Anyway I don't have a science degree and will not claim that I know how hard drives work at that level, but these guys do and have examined the claims: https://www.researchgate.net/publication/221160815_Overwriting_Hard_Drive_Data_The_Great_Wiping_Controversy.

Let's jump right to the conclusion:

So, if I zero fill my drive, no data can be recovered, right? WRONG!

Hah! You didn't see this coming I bet! What you are correct about is that data can not be recovered from zero-filled LBA space. No one can, not you, not me, not the CIA.

All zero filling tools that I know of can only write (their zeros) to LBA space. LBA space is the space on a hard drive an OS, a tool can address to write to or read from. As far as the OS is concerned, LBA space is all the space that exists on a hard drive.
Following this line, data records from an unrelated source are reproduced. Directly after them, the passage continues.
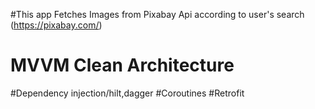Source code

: #This app Fetches Images from Pixabay Api according to user's search (https://pixabay.com/)


# MVVM Clean Architecture

#Dependency injection/hilt,dagger
#Coroutines
#Retrofit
But that does not necessarily mean LBA space covers all space that exists on a hard drive. You may have heard of HPA (host protected area) or DCO (device configuration overlay). These are areas on a hard drive that exist outside LBA space. Using ATA commands a ‘wiper' could add these areas to LBA space. There's also plenty of tools that can do that for you.

So, if taken notice of, HPA and DCO can be wiped. However, there may still be space lurking on the hard drive, that contains user data but exists outside LBA space. Modern drives may reserve space for caching purposes for example. Seagates refer to this as ‘Media Cache'. This is low level information obtained from a 8 TB Seagate drive:

User Partition
LBAs 000000000000-0000756080F9
PBAs 000000000000-000076893477
System Partition
LBAs 000000000000-00000013497F
PBAs 000000000000-000000146F3F
Media Cache Partition
LBAs 000074702556-0000756080F9
PBAs 0000759486D0-000076893477
Spare pool
PBAs: 00007578F548-00007586BDF5 RST Available: 8000 SCT Available: EF
Spare pool (Multi-IOEDC Region)
PBAs: 00007687B32C-0000768872C1 RST Available: 400 SCT Available: 1A

The Media Cache partition is not inside LBA space. It is not a partition that will pop up in Windows Disk Management! Even if we completely zero fill the drive, potentially 60 GB of recently accessed data remains untouched in the Media Cache! This data can probably be recovered by a capable data recovery lab.

Seagate Tools Erase Track Zero Gravity

The only way to wipe this space is using the ATA Enhanced Secure Erase command.